The Los Angeles Department of Water and Power (LADWP) is $7.5 billion in debt, and may threaten the financial stability of the City of Los Angeles when California's electric industry is deregulated beginning March 1 (the original Jan 1 date was rescheduled).
City Councilwoman Ruth Galanter, who heads the council's ad. hoc. committee on LADWP restructuring, said "In the newly competitive environment, if we are not competitive, the utility will fold. Those left holding the bag are the owners - the people of Los Angeles," pointing out that the city would have to declare bankruptcy.

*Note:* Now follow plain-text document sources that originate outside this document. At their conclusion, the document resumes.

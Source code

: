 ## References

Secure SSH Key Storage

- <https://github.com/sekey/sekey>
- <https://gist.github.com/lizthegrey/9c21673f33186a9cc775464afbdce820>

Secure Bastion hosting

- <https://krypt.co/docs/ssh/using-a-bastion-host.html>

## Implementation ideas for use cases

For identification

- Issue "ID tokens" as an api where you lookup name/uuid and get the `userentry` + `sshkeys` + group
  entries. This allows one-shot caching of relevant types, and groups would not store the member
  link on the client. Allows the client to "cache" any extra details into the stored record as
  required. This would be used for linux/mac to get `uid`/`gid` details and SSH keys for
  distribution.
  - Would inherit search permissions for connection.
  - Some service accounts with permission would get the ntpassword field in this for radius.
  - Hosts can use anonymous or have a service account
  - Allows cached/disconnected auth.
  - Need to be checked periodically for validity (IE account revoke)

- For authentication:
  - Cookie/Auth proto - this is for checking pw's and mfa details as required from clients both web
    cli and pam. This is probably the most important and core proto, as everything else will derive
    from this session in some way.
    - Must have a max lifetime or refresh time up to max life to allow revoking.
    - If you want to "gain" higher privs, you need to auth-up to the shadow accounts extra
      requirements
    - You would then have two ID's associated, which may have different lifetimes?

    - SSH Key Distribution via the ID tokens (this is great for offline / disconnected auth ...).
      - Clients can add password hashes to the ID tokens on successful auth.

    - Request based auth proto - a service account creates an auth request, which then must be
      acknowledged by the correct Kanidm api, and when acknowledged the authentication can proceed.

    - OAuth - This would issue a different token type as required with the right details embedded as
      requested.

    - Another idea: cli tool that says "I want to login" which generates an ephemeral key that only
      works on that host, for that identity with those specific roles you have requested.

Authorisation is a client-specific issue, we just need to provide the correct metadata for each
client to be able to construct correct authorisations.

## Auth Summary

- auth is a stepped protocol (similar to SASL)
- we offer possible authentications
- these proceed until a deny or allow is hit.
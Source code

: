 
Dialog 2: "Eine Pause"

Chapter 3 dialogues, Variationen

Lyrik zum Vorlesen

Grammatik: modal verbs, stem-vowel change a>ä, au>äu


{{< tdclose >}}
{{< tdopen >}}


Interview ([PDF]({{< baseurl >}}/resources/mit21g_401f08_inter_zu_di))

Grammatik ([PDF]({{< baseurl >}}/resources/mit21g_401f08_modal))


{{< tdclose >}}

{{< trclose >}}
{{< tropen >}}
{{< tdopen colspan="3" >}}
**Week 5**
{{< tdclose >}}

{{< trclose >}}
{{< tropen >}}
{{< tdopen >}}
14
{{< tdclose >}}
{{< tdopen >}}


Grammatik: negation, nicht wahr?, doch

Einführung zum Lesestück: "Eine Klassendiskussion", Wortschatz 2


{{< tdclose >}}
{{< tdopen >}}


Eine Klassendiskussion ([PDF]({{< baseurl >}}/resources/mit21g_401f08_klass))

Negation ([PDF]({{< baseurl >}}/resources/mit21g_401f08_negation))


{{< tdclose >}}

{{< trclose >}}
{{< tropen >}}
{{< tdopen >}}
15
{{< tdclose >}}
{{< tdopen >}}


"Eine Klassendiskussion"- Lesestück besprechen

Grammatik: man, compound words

Proponents of the State's deregulation law, AB1890, claimed that municipally-owned power companies were protected, and promised that public power agencies not wishing to enter the market would have their service territories protected. But critics observe that this promise has failed as the largest customers in public power service territories have threatened to relocate unless they are allowed to leave the public system, forcing communities such as Los Angeles and Sacramento to accept exposure to the new market. "What deregulation advocates ignored is the fact that many communities rely on their power companies for much more than just electricity. Even systems that had progressive rates, like Los Angeles, now face bankruptcy. Others, with progressive environmental programs, are now being forced to scale back or face similar disasters. Deregulation here is proving to be a fundamental assault on public power and local control in general," said energy economist Eugene Coyle.
In January, just five months after California's legislature deregulated the state's electricity industry, General manager Bill McCarley stunned the press when he speculated whether his city will be the "first municipal utility to face a hostile takeover" by Edison International or other deregulated utilities in the deregulated market. At stake is the city's longstanding dependence on the municipal utility for $109 million in revenues to the city's already depleted budget and $60 million in subsidized rates for the police and fire departments. The city's revenues have shrunk 43% in real dollar value since the passage of Proposition 13 in 1978.
Critics observe that deregulation will further impoverish local governments already hit by Proposition 13 and Proposition 218, whose passage in 1996 further restricted the ability of local governments to fund themselves. "Proponents of deregulation have focused so narrowly on 'lowering prices' that they missed the big picture, namely that they were deregulating the largest industrial sector and biggest polluter," said Coyle. "This is just the beginning of the fallout to come," said Coyle.